## Brief
Could the listing below be reproduced exactly, minus its pictures?
____
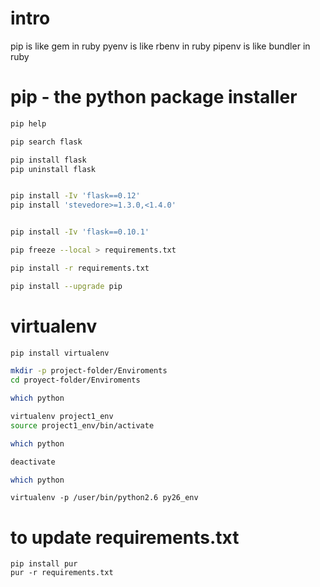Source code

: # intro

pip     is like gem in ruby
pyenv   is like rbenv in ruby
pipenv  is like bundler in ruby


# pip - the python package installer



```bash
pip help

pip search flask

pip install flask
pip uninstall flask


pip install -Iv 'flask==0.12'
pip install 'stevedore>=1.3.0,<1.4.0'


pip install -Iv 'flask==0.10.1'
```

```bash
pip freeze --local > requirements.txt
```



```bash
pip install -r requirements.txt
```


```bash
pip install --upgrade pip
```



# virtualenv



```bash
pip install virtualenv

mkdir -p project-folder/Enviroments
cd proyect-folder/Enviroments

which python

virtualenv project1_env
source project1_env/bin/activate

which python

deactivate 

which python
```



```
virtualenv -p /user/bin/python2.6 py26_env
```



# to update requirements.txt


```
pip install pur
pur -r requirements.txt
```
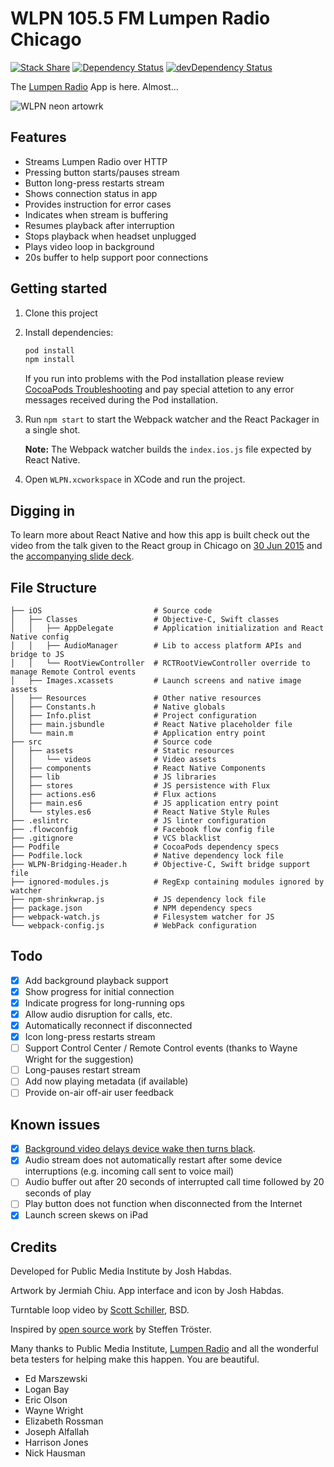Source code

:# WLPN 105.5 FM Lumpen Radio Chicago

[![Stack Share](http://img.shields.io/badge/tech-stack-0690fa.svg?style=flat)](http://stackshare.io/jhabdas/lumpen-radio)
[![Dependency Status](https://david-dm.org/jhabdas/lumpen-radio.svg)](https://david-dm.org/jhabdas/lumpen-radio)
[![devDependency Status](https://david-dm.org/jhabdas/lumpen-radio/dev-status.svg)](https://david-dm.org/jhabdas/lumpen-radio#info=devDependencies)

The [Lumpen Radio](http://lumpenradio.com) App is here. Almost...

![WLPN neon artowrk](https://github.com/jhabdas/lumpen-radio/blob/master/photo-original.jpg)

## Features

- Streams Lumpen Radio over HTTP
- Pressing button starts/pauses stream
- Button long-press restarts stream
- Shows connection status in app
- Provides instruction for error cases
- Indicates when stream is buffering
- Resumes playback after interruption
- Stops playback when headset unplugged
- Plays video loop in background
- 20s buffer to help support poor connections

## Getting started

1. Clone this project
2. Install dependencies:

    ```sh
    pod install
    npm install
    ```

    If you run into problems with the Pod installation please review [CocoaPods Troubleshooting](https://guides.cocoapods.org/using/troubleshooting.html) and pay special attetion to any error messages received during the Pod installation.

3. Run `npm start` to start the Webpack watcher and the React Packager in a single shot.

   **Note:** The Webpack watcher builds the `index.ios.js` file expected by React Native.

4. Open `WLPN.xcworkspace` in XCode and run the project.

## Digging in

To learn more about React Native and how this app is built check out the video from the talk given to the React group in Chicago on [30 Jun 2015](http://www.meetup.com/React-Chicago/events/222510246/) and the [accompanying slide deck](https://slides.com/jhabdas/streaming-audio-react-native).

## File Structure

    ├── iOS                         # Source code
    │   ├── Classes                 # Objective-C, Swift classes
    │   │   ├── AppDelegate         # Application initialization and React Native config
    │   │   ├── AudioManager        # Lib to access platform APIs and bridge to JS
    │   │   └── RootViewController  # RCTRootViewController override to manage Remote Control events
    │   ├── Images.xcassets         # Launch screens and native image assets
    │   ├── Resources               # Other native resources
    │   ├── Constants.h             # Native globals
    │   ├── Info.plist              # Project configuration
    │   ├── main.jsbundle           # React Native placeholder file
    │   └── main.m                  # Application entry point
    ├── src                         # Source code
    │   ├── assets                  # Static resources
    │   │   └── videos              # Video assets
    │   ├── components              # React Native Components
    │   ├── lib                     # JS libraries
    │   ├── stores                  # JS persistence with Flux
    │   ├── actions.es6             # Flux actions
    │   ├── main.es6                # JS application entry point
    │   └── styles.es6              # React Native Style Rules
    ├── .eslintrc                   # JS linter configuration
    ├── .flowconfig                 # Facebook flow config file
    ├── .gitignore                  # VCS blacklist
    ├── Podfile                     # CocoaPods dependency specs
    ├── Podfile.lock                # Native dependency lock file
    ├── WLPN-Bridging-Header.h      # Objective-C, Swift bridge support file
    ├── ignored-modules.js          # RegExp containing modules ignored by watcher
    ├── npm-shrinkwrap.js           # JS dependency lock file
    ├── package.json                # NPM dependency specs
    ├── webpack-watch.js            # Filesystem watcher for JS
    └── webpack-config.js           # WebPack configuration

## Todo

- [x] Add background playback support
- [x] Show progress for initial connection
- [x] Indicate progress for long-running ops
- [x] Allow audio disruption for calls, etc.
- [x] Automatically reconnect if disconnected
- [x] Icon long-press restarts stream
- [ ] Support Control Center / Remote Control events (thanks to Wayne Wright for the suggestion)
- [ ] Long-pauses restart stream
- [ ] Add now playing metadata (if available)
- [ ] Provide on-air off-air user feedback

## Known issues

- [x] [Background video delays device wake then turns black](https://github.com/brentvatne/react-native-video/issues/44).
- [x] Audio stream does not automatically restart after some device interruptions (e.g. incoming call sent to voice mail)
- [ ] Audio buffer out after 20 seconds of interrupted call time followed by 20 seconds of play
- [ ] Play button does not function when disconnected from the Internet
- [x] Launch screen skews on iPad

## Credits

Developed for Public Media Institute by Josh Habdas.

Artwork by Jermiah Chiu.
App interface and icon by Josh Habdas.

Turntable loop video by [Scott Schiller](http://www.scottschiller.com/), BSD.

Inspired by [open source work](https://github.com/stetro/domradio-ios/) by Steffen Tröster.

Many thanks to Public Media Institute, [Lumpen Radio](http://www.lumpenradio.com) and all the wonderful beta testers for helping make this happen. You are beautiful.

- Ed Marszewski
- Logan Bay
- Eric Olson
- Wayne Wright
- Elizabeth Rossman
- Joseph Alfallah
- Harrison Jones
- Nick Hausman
____
## Reply to the task
Source code

: # intro

pip     is like gem in ruby
pyenv   is like rbenv in ruby
pipenv  is like bundler in ruby


# pip - the python package installer



```bash
pip help

pip search flask

pip install flask
pip uninstall flask


pip install -Iv 'flask==0.12'
pip install 'stevedore>=1.3.0,<1.4.0'


pip install -Iv 'flask==0.10.1'
```

```bash
pip freeze --local > requirements.txt
```



```bash
pip install -r requirements.txt
```


```bash
pip install --upgrade pip
```



# virtualenv



```bash
pip install virtualenv

mkdir -p project-folder/Enviroments
cd proyect-folder/Enviroments

which python

virtualenv project1_env
source project1_env/bin/activate

which python

deactivate 

which python
```



```
virtualenv -p /user/bin/python2.6 py26_env
```



# to update requirements.txt


```
pip install pur
pur -r requirements.txt
```
Source code

:# WLPN 105.5 FM Lumpen Radio Chicago

[![Stack Share](http://img.shields.io/badge/tech-stack-0690fa.svg?style=flat)](http://stackshare.io/jhabdas/lumpen-radio)
[![Dependency Status](https://david-dm.org/jhabdas/lumpen-radio.svg)](https://david-dm.org/jhabdas/lumpen-radio)
[![devDependency Status](https://david-dm.org/jhabdas/lumpen-radio/dev-status.svg)](https://david-dm.org/jhabdas/lumpen-radio#info=devDependencies)

The [Lumpen Radio](http://lumpenradio.com) App is here. Almost...

![WLPN neon artowrk](https://github.com/jhabdas/lumpen-radio/blob/master/photo-original.jpg)

## Features

- Streams Lumpen Radio over HTTP
- Pressing button starts/pauses stream
- Button long-press restarts stream
- Shows connection status in app
- Provides instruction for error cases
- Indicates when stream is buffering
- Resumes playback after interruption
- Stops playback when headset unplugged
- Plays video loop in background
- 20s buffer to help support poor connections

## Getting started

1. Clone this project
2. Install dependencies:

    ```sh
    pod install
    npm install
    ```

    If you run into problems with the Pod installation please review [CocoaPods Troubleshooting](https://guides.cocoapods.org/using/troubleshooting.html) and pay special attetion to any error messages received during the Pod installation.

3. Run `npm start` to start the Webpack watcher and the React Packager in a single shot.

   **Note:** The Webpack watcher builds the `index.ios.js` file expected by React Native.

4. Open `WLPN.xcworkspace` in XCode and run the project.

## Digging in

To learn more about React Native and how this app is built check out the video from the talk given to the React group in Chicago on [30 Jun 2015](http://www.meetup.com/React-Chicago/events/222510246/) and the [accompanying slide deck](https://slides.com/jhabdas/streaming-audio-react-native).

## File Structure

    ├── iOS                         # Source code
    │   ├── Classes                 # Objective-C, Swift classes
    │   │   ├── AppDelegate         # Application initialization and React Native config
    │   │   ├── AudioManager        # Lib to access platform APIs and bridge to JS
    │   │   └── RootViewController  # RCTRootViewController override to manage Remote Control events
    │   ├── Images.xcassets         # Launch screens and native image assets
    │   ├── Resources               # Other native resources
    │   ├── Constants.h             # Native globals
    │   ├── Info.plist              # Project configuration
    │   ├── main.jsbundle           # React Native placeholder file
    │   └── main.m                  # Application entry point
    ├── src                         # Source code
    │   ├── assets                  # Static resources
    │   │   └── videos              # Video assets
    │   ├── components              # React Native Components
    │   ├── lib                     # JS libraries
    │   ├── stores                  # JS persistence with Flux
    │   ├── actions.es6             # Flux actions
    │   ├── main.es6                # JS application entry point
    │   └── styles.es6              # React Native Style Rules
    ├── .eslintrc                   # JS linter configuration
    ├── .flowconfig                 # Facebook flow config file
    ├── .gitignore                  # VCS blacklist
    ├── Podfile                     # CocoaPods dependency specs
    ├── Podfile.lock                # Native dependency lock file
    ├── WLPN-Bridging-Header.h      # Objective-C, Swift bridge support file
    ├── ignored-modules.js          # RegExp containing modules ignored by watcher
    ├── npm-shrinkwrap.js           # JS dependency lock file
    ├── package.json                # NPM dependency specs
    ├── webpack-watch.js            # Filesystem watcher for JS
    └── webpack-config.js           # WebPack configuration

## Todo

- [x] Add background playback support
- [x] Show progress for initial connection
- [x] Indicate progress for long-running ops
- [x] Allow audio disruption for calls, etc.
- [x] Automatically reconnect if disconnected
- [x] Icon long-press restarts stream
- [ ] Support Control Center / Remote Control events (thanks to Wayne Wright for the suggestion)
- [ ] Long-pauses restart stream
- [ ] Add now playing metadata (if available)
- [ ] Provide on-air off-air user feedback

## Known issues

- [x] [Background video delays device wake then turns black](https://github.com/brentvatne/react-native-video/issues/44).
- [x] Audio stream does not automatically restart after some device interruptions (e.g. incoming call sent to voice mail)
- [ ] Audio buffer out after 20 seconds of interrupted call time followed by 20 seconds of play
- [ ] Play button does not function when disconnected from the Internet
- [x] Launch screen skews on iPad

## Credits

Developed for Public Media Institute by Josh Habdas.

Artwork by Jermiah Chiu.
App interface and icon by Josh Habdas.

Turntable loop video by [Scott Schiller](http://www.scottschiller.com/), BSD.

Inspired by [open source work](https://github.com/stetro/domradio-ios/) by Steffen Tröster.

Many thanks to Public Media Institute, [Lumpen Radio](http://www.lumpenradio.com) and all the wonderful beta testers for helping make this happen. You are beautiful.

- Ed Marszewski
- Logan Bay
- Eric Olson
- Wayne Wright
- Elizabeth Rossman
- Joseph Alfallah
- Harrison Jones
- Nick Hausman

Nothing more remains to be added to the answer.